Does that make sense?
-
ah ok – so it works for 30 60 mins and then what errors do you get? You just loose your wan connection?
-
ah ok – so it works for 30 60 mins and then what errors do you get? You just loose your wan connection?
Pretty much. No errors in PfSense VM console still shows LAN IP as 192.168.1.1 WAN shows no ip and pings from 192.168.1.5 to 192.168.1.1 come back as timed out or destination unreachable. When 5 minutes earlier WAN had IP pings to LAN int. came back <1ms. Nothing done in PfSense other then boot it up.
-
Does any one know what logs I can check and what I should be looking for? Is this problem I'm having not that common?
-
you can look in pfsense system log, clearly it would report loss of wan IP.. But seems more like problem with your esxi box if you can not ping the lan IP? Does esxi show the nics active.
-
I haven't checked PfSense logs yet b/c I now believe it to be a ESXi issue. Once all the connections dropped I checked the vSwitch and it shows the physical NICs as disconnected for LAN and WAN vSwitches. NIC lights still blinking and laptop still shows connected on ethernet.

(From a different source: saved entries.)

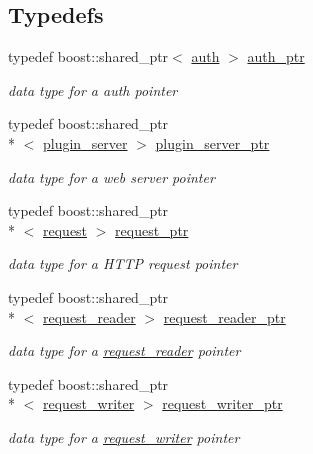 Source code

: \subsection*{Typedefs}
\begin{DoxyCompactItemize}
\item 
typedef boost\-::shared\-\_\-ptr$<$ \hyperlink{classpion_1_1http_1_1auth}{auth} $>$ \hyperlink{namespacepion_1_1http_ad4fb4365aa7da70980fe02dfb13773e4}{auth\-\_\-ptr}
\begin{DoxyCompactList}\small\item\em data type for a auth pointer \end{DoxyCompactList}\item 
typedef boost\-::shared\-\_\-ptr\\*
$<$ \hyperlink{classpion_1_1http_1_1plugin__server}{plugin\-\_\-server} $>$ \hyperlink{namespacepion_1_1http_a6ac91682b45c496ba05545e5f21a3dbd}{plugin\-\_\-server\-\_\-ptr}
\begin{DoxyCompactList}\small\item\em data type for a web server pointer \end{DoxyCompactList}\item 
typedef boost\-::shared\-\_\-ptr\\*
$<$ \hyperlink{classpion_1_1http_1_1request}{request} $>$ \hyperlink{namespacepion_1_1http_ace432b70a9459d50ff4969a7a47f0ccb}{request\-\_\-ptr}
\begin{DoxyCompactList}\small\item\em data type for a H\-T\-T\-P request pointer \end{DoxyCompactList}\item 
typedef boost\-::shared\-\_\-ptr\\*
$<$ \hyperlink{classpion_1_1http_1_1request__reader}{request\-\_\-reader} $>$ \hyperlink{namespacepion_1_1http_ac22c195ee38fecd79d9330c4099ce3e9}{request\-\_\-reader\-\_\-ptr}
\begin{DoxyCompactList}\small\item\em data type for a \hyperlink{classpion_1_1http_1_1request__reader}{request\-\_\-reader} pointer \end{DoxyCompactList}\item 
typedef boost\-::shared\-\_\-ptr\\*
$<$ \hyperlink{classpion_1_1http_1_1request__writer}{request\-\_\-writer} $>$ \hyperlink{namespacepion_1_1http_afe361f478f250aac9900197f37176428}{request\-\_\-writer\-\_\-ptr}
\begin{DoxyCompactList}\small\item\em data type for a \hyperlink{classpion_1_1http_1_1request__writer}{request\-\_\-writer} pointer \end{DoxyCompactList}\item 

\end{DoxyCompactItemize}
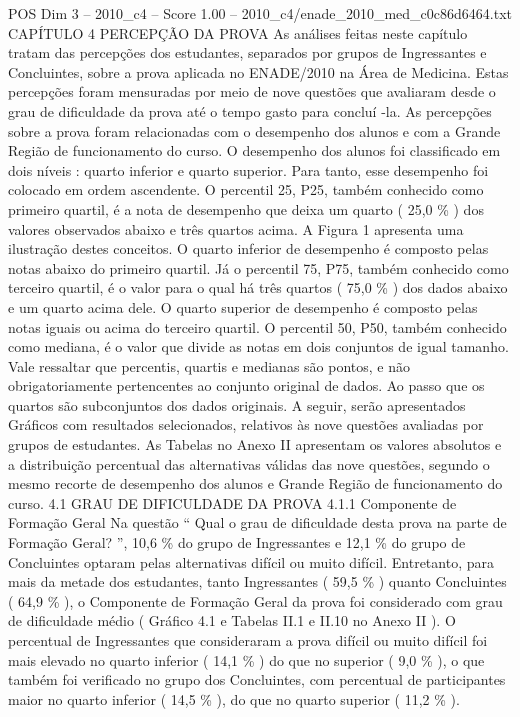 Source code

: \begin{textsample}{POS Dim 3 – 2010\_c4 – Score 1.00 – 2010\_c4/enade\_2010\_med\_c0c86d6464.txt}  \label{ex:f3_pos_141}
CAPÍTULO 4 PERCEPÇÃO DA PROVA As análises feitas neste capítulo tratam das percepções dos estudantes, separados por grupos de Ingressantes e Concluintes, sobre a prova aplicada no ENADE/2010 na Área de Medicina.
Estas percepções foram mensuradas por meio de nove questões que avaliaram desde o grau de dificuldade da prova até o tempo gasto para concluí -la.
As percepções sobre a prova foram relacionadas com o desempenho dos alunos e com a Grande Região de funcionamento do curso.
O desempenho dos alunos foi classificado em dois níveis : quarto inferior e quarto superior.
Para tanto, esse desempenho foi colocado em ordem ascendente.
O percentil 25, P25, também conhecido como primeiro quartil, é a nota de desempenho que deixa um quarto ( 25,0 \% ) dos valores observados abaixo e três quartos acima.
A Figura 1 apresenta uma ilustração destes conceitos.
O quarto inferior de desempenho é composto pelas notas abaixo do primeiro quartil.
Já o percentil 75, P75, também conhecido como terceiro quartil, é o valor para o qual há três quartos ( 75,0 \% ) dos dados abaixo e um quarto acima dele.
O quarto superior de desempenho é composto pelas notas iguais ou acima do terceiro quartil.
O percentil 50, P50, também conhecido como mediana, é o valor que divide as notas em dois conjuntos de igual tamanho.
Vale ressaltar que percentis, quartis e medianas são pontos, e não obrigatoriamente pertencentes ao conjunto original de dados.
Ao passo que os quartos são subconjuntos dos dados originais.
A seguir, serão apresentados Gráficos com resultados selecionados, relativos às nove questões avaliadas por grupos de estudantes.
As Tabelas no Anexo II apresentam os valores absolutos e a distribuição percentual das alternativas válidas das nove questões, segundo o mesmo recorte de desempenho dos alunos e Grande Região de funcionamento do curso. 4.1 GRAU DE DIFICULDADE DA PROVA 4.1.1 Componente de Formação Geral Na questão “ Qual o grau de dificuldade desta prova na parte de Formação Geral? ”, 10,6 \% do grupo de Ingressantes e 12,1 \% do grupo de Concluintes optaram pelas alternativas difícil ou muito difícil.
Entretanto, para mais da metade dos estudantes, tanto Ingressantes ( 59,5 \% ) quanto Concluintes ( 64,9 \% ), o Componente de Formação Geral da prova foi considerado com grau de dificuldade médio ( Gráfico 4.1 e Tabelas II.1 e II.10 no Anexo II ).
O percentual de Ingressantes que consideraram a prova difícil ou muito difícil foi mais elevado no quarto inferior ( 14,1 \% ) do que no superior ( 9,0 \% ), o que também foi verificado no grupo dos Concluintes, com percentual de participantes maior no quarto inferior ( 14,5 \% ), do que no quarto superior ( 11,2 \% ).

\end{textsample}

Any idea what could be causing this?
-
This is suppose to be only have upgrade adding, etc.. but you could try this
http://kb.vmware.com/selfservice/microsites/search.do?language=en_US&cmd=displayKC&externalId=2019871
What specific build of esxi are you running. Current build is 2143827 and was just released the other day.
I would also check your logs, the logs are in /var/log – enable shell on your esxi host and check them out
http://kb.vmware.com/selfservice/microsites/search.do?language=en_US&cmd=displayKC&externalId=2032076
Location of ESXi 5.1 and 5.5 log files (2032076) -
This is suppose to be only have upgrade adding, etc.. but you could try this
http://kb.vmware.com/selfservice/microsites/search.do?language=en_US&cmd=displayKC&externalId=2019871
What specific build of esxi are you running. Current build is 2143827 and was just released the other day.
I would also check your logs, the logs are in /var/log – enable shell on your esxi host and check them out
http://kb.vmware.com/selfservice/microsites/search.do?language=en_US&cmd=displayKC&externalId=2032076
Location of ESXi 5.1 and 5.5 log files (2032076)Thx. I think I'm on build 16xxxxx. Will update to latest build tonight when I get home and try moving NIC to another PCI-E slot. Could this be a bad NIC ?
Worst case scenario can I use my unused onboard NIC port for WAN and just add use existing VM network for Pfsense LAN?
-
Build 1623387? That is Update 1, way back in March.. Yeah I would update lots of changes and fixes and drivers updated, etc.